The Context Pipeline

The data plane’s primary responsibility is the Context Pipeline. It transforms raw source code and specifications into high-fidelity markdown prompts optimized for specific agent roles.

For the conceptual overview (what each layer does, why), see The Context Pipeline. This page covers the implementation reference: artifacts, scoping process, assembly functions, and budget model.

Layer 1: Global Indexing (The World Model)

Layer 1 runs once per feature or on git head moves. It builds a persistent model of the codebase using the following artifacts:

Artifact	Purpose
Project Map	Canonical file registry and metadata.
CSG	A semantic graph of symbols, references, and domain clusters.
Skeletons	Structural outlines (signatures only) of every file.
Spec Alignment	A mapping of product requirements to existing code artifacts.

Layer 2: Per-Task Scoping

Layer 2 runs per-task, just-in-time. It narrows the global Layer 1 index into a context package sized for one task’s context window. Outputs are written to .speed/features/{feature}/context/task-{id}/.

Scoping Process: Dynamic graph walk isolating task-specific nodes

The 5-Step Scoping Process

Symbol Resolution: Resolves all files_touched from the task definition to their corresponding symbols in the CSG.
Graph Walk: Breadth-first search on the reference graph. The delivery strategy depends on graph distance from the task’s touched files:

Distance	Delivery	Rationale
0 hops (files_touched)	Full content, never cut	The files the task will modify. Inviolable.
1 hop	Full content (downgrade to skeleton if >2000 lines)	Direct callers/callees the agent needs to understand.
2 hops	Skeleton only	Interface awareness without consuming the token budget.
3+ hops	Dropped	Distant code unlikely to be relevant.

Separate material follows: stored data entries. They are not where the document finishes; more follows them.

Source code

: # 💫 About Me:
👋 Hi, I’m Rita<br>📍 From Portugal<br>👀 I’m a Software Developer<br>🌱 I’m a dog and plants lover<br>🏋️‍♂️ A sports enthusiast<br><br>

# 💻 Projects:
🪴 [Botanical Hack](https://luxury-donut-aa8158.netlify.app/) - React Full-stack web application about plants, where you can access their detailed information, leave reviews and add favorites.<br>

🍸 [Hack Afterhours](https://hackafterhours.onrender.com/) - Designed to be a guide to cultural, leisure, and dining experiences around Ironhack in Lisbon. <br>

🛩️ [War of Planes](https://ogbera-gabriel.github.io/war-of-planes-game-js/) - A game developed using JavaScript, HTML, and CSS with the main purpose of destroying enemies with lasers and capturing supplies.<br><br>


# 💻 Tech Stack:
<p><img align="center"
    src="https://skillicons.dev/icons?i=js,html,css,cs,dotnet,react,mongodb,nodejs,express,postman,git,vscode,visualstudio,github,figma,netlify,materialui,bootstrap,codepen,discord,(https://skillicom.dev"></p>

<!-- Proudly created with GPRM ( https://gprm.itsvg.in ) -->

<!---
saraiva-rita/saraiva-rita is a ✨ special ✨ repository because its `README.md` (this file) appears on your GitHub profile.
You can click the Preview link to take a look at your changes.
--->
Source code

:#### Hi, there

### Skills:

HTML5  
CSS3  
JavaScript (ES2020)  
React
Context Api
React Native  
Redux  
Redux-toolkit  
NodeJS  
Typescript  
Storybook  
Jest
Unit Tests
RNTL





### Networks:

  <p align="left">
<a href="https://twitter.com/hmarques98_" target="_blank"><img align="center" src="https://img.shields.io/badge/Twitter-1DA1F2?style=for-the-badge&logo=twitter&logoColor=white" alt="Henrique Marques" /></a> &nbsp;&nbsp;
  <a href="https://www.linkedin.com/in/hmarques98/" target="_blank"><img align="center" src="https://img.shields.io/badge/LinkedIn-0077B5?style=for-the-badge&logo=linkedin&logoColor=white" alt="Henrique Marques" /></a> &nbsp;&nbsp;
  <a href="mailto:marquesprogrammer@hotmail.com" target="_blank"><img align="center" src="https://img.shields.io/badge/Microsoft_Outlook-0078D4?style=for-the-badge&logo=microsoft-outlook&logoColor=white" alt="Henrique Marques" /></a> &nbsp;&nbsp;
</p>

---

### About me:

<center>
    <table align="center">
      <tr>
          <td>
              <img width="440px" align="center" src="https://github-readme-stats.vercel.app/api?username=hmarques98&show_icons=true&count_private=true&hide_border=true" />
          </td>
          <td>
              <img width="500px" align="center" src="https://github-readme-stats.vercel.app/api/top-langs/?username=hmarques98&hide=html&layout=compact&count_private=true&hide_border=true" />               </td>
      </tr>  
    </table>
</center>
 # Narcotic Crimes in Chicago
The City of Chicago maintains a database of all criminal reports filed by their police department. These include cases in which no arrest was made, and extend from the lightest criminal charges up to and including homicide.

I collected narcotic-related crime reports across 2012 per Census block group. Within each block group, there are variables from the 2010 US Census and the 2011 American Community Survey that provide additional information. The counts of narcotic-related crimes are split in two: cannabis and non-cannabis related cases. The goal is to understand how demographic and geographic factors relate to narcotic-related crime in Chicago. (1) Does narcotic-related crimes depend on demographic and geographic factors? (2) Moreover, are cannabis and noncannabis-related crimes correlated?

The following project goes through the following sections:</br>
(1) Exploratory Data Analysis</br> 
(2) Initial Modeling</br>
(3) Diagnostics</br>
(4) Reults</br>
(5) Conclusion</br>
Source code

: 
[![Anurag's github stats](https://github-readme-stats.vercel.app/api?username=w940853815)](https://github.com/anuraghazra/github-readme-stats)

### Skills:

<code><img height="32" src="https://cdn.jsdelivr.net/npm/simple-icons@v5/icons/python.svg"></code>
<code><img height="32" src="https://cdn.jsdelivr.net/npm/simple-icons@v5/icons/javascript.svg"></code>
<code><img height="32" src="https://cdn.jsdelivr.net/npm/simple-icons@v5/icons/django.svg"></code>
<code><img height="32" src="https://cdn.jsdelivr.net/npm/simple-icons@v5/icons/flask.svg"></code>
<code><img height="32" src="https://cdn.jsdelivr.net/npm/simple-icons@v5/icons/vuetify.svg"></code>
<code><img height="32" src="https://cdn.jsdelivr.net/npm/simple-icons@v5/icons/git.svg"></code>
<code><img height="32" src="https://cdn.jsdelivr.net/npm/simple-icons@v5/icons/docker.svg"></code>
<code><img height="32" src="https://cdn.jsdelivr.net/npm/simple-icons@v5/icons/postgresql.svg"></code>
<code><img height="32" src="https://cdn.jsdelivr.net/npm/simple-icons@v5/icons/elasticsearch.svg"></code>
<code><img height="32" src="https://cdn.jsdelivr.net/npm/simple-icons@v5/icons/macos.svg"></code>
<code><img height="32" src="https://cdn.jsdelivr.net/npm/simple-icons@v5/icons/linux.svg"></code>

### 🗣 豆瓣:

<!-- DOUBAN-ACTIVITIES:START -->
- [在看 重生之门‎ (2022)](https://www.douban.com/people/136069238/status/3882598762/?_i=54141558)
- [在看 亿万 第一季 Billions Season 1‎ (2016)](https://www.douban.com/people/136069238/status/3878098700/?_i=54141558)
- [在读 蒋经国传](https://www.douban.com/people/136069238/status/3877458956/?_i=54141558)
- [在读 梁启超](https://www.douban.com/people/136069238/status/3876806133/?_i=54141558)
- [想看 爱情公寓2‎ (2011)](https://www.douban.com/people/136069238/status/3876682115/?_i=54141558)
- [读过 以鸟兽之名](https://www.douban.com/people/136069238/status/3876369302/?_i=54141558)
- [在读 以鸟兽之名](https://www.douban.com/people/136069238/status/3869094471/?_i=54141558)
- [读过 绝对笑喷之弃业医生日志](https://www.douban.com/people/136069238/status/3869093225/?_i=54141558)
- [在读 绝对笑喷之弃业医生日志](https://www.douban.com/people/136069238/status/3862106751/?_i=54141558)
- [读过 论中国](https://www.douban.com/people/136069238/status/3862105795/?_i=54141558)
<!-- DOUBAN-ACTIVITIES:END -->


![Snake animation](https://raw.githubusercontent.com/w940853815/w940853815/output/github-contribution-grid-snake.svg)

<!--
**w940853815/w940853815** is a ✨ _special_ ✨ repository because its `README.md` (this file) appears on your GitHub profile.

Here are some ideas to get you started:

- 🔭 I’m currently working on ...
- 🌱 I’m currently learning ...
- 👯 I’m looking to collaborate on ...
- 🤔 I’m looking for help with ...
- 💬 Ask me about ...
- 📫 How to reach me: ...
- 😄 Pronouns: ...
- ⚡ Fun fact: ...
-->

Decision Collection: Upstream decisions and architectural concerns from completed dependency tasks are injected into the task context.
Spec Narrowing: Filters global spec-alignment claims down to the specific symbols relevant to the current task.
Budget Balancing: Applies the token budget. The cut strategy preserves the most valuable context:
- Never cut files_touched (distance 0).
- Drop 2-hop files first.
- Downgrade large 1-hop files from full content to skeletons.
- Truncate the most distant skeletons as a last resort, leaving a pointer for the agent to use a “Read” tool if necessary.

Every cut is recorded in budget.json with the file path, original tier, downgraded tier, tokens saved, and reason. The failure classification system uses this data to detect context_cut failures.

Budget Dimensions

Each task’s budget is split across three dimensions plus a reserve:

Dimension	Default	Contents
`code_context`	60% of total	Full source for touched files, skeletons for neighbors.
`task_context`	15%	Upstream decisions, dependency data, cross-cutting concerns.
`spec_context`	15%	Relevant requirements and alignment status.
`reserve`	10%	Headroom for agent tool outputs during execution.

The total budget is per-stage (developer, reviewer, coherence, etc.) and configured in speed.toml.

Layer 3: Assembly Templates

Layer 3 consists of stage-specific assembly functions. Each function accepts the Layer 2 artifacts and projects them into a markdown prompt.

Assembly Logic

Every assembly follows the Context before Content principle:

Identity: What this task is and why it exists.
Constraints: Assumptions, cross-cutting concerns, and budget warnings.
Material: The pre-loaded code, diffs, and analysis.
Traceability: Spec references and current alignment status.

Function	Primary Responsibility
`assemble_architect`	Global mapping and decomposition.
`assemble_verifier`	Validating the plan against requirements.
`assemble_developer`	Implementing the task using scoped context.
`assemble_reviewer`	Auditing the diff against criteria.
`assemble_coherence`	Ensuring cross-task consistency.
`assemble_debugger`	Root cause analysis with budget logs and context.